Construction hours??? Don't ask ;-)
Construction hours??? Don't ask ;-)
Wednesday, February 15, 2012
A trip to my local hardware store turned up this gem of a tin, made of aluminum, originally it held mints. What intrigued me was how it seemed perfectly designed to become a miniature alcohol stove, with the tremendous advantage that it permits complete simmer control which is purely dependent on how far open the tin is.
So, this is the tin closed.
And this is the tin fully open, showing the small amount of fiberglass wick installed.
And this is the rest of the cookset: small eyedropper for 5ml of denatured alcohol, tripod for potstand, match and a small strip of emery paper for striking (much lighter than a whole book of matches), and a catfood can cookpot.
Boils a catfood cat of water in under 3 minutes. Now I need to track down a supplier of ultra-small teabags. Next up bacon and eggs.
I am working on making a functioning backpackers oven that will fit inside the cookpot.
So, here it is, at the two and a half minute mark, coming to a boil.
And finally at about three minutes the rolling boil. All achieved on two and a half tiny capfulls of yellow Heet. It continued at a rolling boil for a further minute or so till the fuel was exhausted.
Monday, February 13, 2012
The latest in a long line of prototypes.
Maybe the most difficult stove to make so far, it's especially difficult achieving the accuracy of construction that this application of simmering control demands.
Each spoke leg/simmer control/pot stand support screws out (from a baseline that is the end of the spoke being level with the bottom of the larger can)eight full turns. This gives a degree of simmer from 100% down to 0%. Additionally, a simmer ring can be placed on top of the stove.
The stove permits fast swapping of the inner 3 ounce can for other cans with different hole configurations punched into them, giving a tremendous variation of heat output.
The only real drawback to this design is that the simmer control needs to be done with the larger can/spokes not hot. Otherwise, you'd need heat-resistant gloves to turn the very hot spoke ends. In other words, the degree of simmer has to be set before the stove is lit. I am currently working on a design that will permit real-time adjustment, even with the stove roaring.

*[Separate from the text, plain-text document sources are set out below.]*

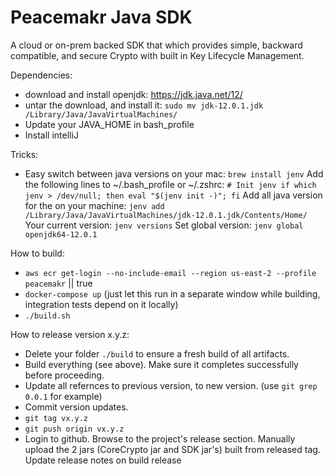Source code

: # Peacemakr Java SDK

A cloud or on-prem backed SDK that which provides simple, backward compatible, and secure Crypto with built in Key Lifecycle Management.

Dependencies:
 - download and install openjdk: https://jdk.java.net/12/
 - untar the download, and install it: `sudo mv jdk-12.0.1.jdk /Library/Java/JavaVirtualMachines/`
 - Update your JAVA_HOME in bash_profile
 - Install intelliJ
 
Tricks:
 - Easy switch between java versions on your mac: 
 `brew install jenv`
  Add the following lines to ~/.bash_profile or ~/.zshrc:
 `# Init jenv
  if which jenv > /dev/null; then eval "$(jenv init -)"; fi`
  Add all java version for the on your machine:
  `jenv add  /Library/Java/JavaVirtualMachines/jdk-12.0.1.jdk/Contents/Home/`\
  Your current version:
  `jenv versions`
  Set global version:
  `jenv global openjdk64-12.0.1`

How to build:
- `aws ecr get-login --no-include-email --region us-east-2 --profile peacemakr` || true
- `docker-compose up` (just let this run in a separate window while building, integration tests depend on it locally)
- `./build.sh`

How to release version x.y.z:
- Delete your folder `./build` to ensure a fresh build of all artifacts.
- Build everything (see above).  Make sure it completes successfully before proceeding.
- Update all refernces to previous version, to new version. (use `git grep 0.0.1` for example)
- Commit version updates.
- `git tag vx.y.z`
- `git push origin vx.y.z`
- Login to github. Browse to the project's release section.  Manually upload the 2 jars (CoreCrypto jar and SDK jar's) built from released tag. Update release notes on build release 
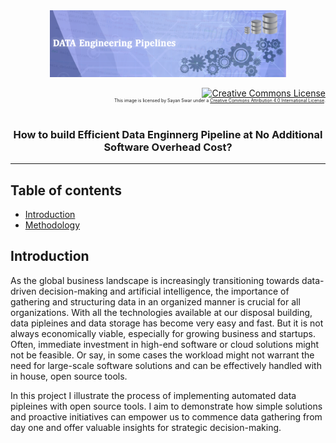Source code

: <div align="center">
<img src="https://github.com/skswar/Data_Engineering_Pipelines/blob/main/img/banner.png" alt="Intro Logo" width="75%" height="30%"/></div>
<p align="right">
<a rel="license" href="http://creativecommons.org/licenses/by/4.0/"><img alt="Creative Commons License" style="border-width:0" src="https://i.creativecommons.org/l/by/4.0/80x15.png" width="5%"/></a><br/><ruby><rt>This image is licensed by Sayan Swar under a <a rel="license" href="http://creativecommons.org/licenses/by/4.0/">Creative Commons Attribution 4.0 International License</a>.</rt></ruby>
</p>
</div>

<h3 align="center">How to build Efficient Data Enginnerg Pipeline at No Additional Software Overhead Cost?</h4>

<hr>

## Table of contents
* [Introduction](#introduction)
* [Methodology](#methodology)

## Introduction
As the global business landscape is increasingly transitioning towards data-driven decision-making and artificial intelligence, the importance of gathering and structuring data in an organized manner is crucial for all organizations. With all the technologies available at our disposal building, data pipleines and data storage has become very easy and fast. But it is not always economically viable, especially for growing business and startups. Often, immediate investment in high-end software or cloud solutions might not be feasible. Or say, in some cases the workload might not warrant the need for large-scale software solutions and can be effectively handled with in house, open source tools. 

In this project I illustrate the process of implementing automated data pipleines with open source tools. I aim to demonstrate how simple solutions and proactive initiatives can empower us to commence data gathering from day one and offer valuable insights for strategic decision-making.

Four different stoves. All using cat food cans.
Saturday, February 11, 2012
A clone of the Bushwhacker, with a small add-on to enable flame control. Made out of a quart paint can, a 29 ounce tomato can, some hardware cloth, and a 19 ounce Progresso Soup can for the fire container.
The flame control ring has holes in it which exactly match the vent holes in the paint can. Turn the paint can a small amount and the holes are either exposed or closed, or somewhat in between.
Everything nests within the paint can for storage, including the pot support.
Friday, February 10, 2012
I found locally the perfect bowl that fits exactly/perfectly inside my MSR 1.1 litre pot ( thus will fit anything larger too), and constructed a air-gap spacer for the bottom out of a spoke (it's actually a very short tripod).
The greatest thing too, is that the inner bowl is a very useful size for backpacking in its own right: it's 5.375 inches in diameter by 2.5 inches deep, with a small lip, and a very small lower radius between the wall and the base. This makes it useful as a soup/cereal bowl, or to have a side dish in. The bottom is flat, so it'll sit on any stove well if used by itself, and the gauge of it is exactly the same as my MSR pot, and it's stainless!!!
I decided to drill it around the rim for 2 reasons:
1...the holes allow a little more airflow, and thus temperature equalization.
2...in 2 of the holes I screwed small screws and nuts. As the pot is such a perfect fit, it's nice to have something to hold on to to extract the baked goodies afterwards.
Monday, February 06, 2012
Been fiddling around making lightweight alcohol stoves lately. It's become a consuming addiction.
Anyway, the latest creation is a stove made principally from a Friskies can, and in to the modular base you can insert a variety of Fancy Feast cans, which can give various burn properties based on the hole configurations punched into them.
Priming plate is built in, though the stove needs very little priming.
Lastly, I devised a way of minimizing or maximizing the air flow to the stove by way of a simple twist of the Friskies can relative to the base. This gives a steady simmer when closed, full blast when open.
One can also use a variety of simmer plates on the top of the stove too, giving even more granular flame control.
Weight is 35 gram. Boils a pint of 55 degree water in about 4 minutes 20 secs in my basement with no wind. Flame is very uniform and even, burns clear on both high and simmer.